Would you retype the whole listing verbatim, keeping pictures out of it?

☆ ☆ ☆ ☆ ☆ ☆ ☆

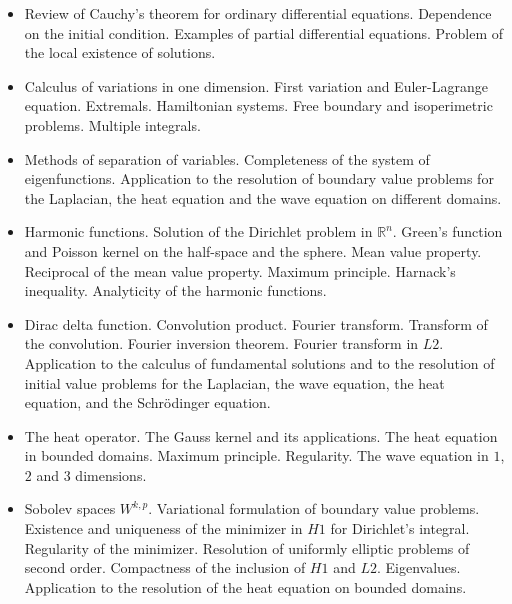\documentclass[spanish]{article}
\newcommand{\RR}{\mathbb{R}}
\begin{document}
\begin{itemize}
  \item
Review of Cauchy's theorem for ordinary differential equations. Dependence on the initial condition. Examples of partial differential equations. Problem of the local existence of solutions.

  \item
Calculus of variations in one dimension. First variation and Euler-Lagrange equation. Extremals. Hamiltonian systems. Free boundary and isoperimetric problems. Multiple integrals.

  \item
Methods of separation of variables. Completeness of the system of eigenfunctions. Application to the resolution of boundary value problems for the Laplacian, the heat equation and the wave equation on different domains.

  \item
Harmonic functions. Solution of the Dirichlet problem in $\RR^n$. Green's function and Poisson kernel on the half-space and the sphere. Mean value property. Reciprocal of the mean value property. Maximum principle. Harnack's inequality. Analyticity of the harmonic functions.

  \item
Dirac delta function. Convolution product. Fourier transform. Transform of the convolution. Fourier inversion theorem. Fourier transform in $L2$. Application to the calculus of fundamental solutions and to the resolution of initial value problems for the Laplacian, the wave equation, the heat equation, and the Schrödinger equation.

  \item
The heat operator. The Gauss kernel and its applications. The heat equation in bounded domains. Maximum principle. Regularity. The wave equation in $1$, $2$ and $3$ dimensions.

  \item
    Sobolev spaces $W^{k,p}$. Variational formulation of boundary value problems. Existence and uniqueness of the minimizer in $H1$ for Dirichlet's integral. Regularity of the minimizer. Resolution of uniformly elliptic problems of second order. Compactness of the inclusion of $H1$ and $L2$. Eigenvalues. Application to the resolution of the heat equation on bounded domains.

\end{itemize}
\end{document}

☆ ☆ ☆ ☆ ☆ ☆ ☆

- Task solution:
\documentclass[spanish]{article}
\newcommand{\RR}{\mathbb{R}}
\begin{document}
\begin{itemize}
  \item
Review of Cauchy's theorem for ordinary differential equations. Dependence on the initial condition. Examples of partial differential equations. Problem of the local existence of solutions.

  \item
Calculus of variations in one dimension. First variation and Euler-Lagrange equation. Extremals. Hamiltonian systems. Free boundary and isoperimetric problems. Multiple integrals.

  \item
Methods of separation of variables. Completeness of the system of eigenfunctions. Application to the resolution of boundary value problems for the Laplacian, the heat equation and the wave equation on different domains.

  \item
Harmonic functions. Solution of the Dirichlet problem in $\RR^n$. Green's function and Poisson kernel on the half-space and the sphere. Mean value property. Reciprocal of the mean value property. Maximum principle. Harnack's inequality. Analyticity of the harmonic functions.

  \item
Dirac delta function. Convolution product. Fourier transform. Transform of the convolution. Fourier inversion theorem. Fourier transform in $L2$. Application to the calculus of fundamental solutions and to the resolution of initial value problems for the Laplacian, the wave equation, the heat equation, and the Schrödinger equation.

  \item
The heat operator. The Gauss kernel and its applications. The heat equation in bounded domains. Maximum principle. Regularity. The wave equation in $1$, $2$ and $3$ dimensions.

  \item
    Sobolev spaces $W^{k,p}$. Variational formulation of boundary value problems. Existence and uniqueness of the minimizer in $H1$ for Dirichlet's integral. Regularity of the minimizer. Resolution of uniformly elliptic problems of second order. Compactness of the inclusion of $H1$ and $L2$. Eigenvalues. Application to the resolution of the heat equation on bounded domains.

\end{itemize}
\end{document}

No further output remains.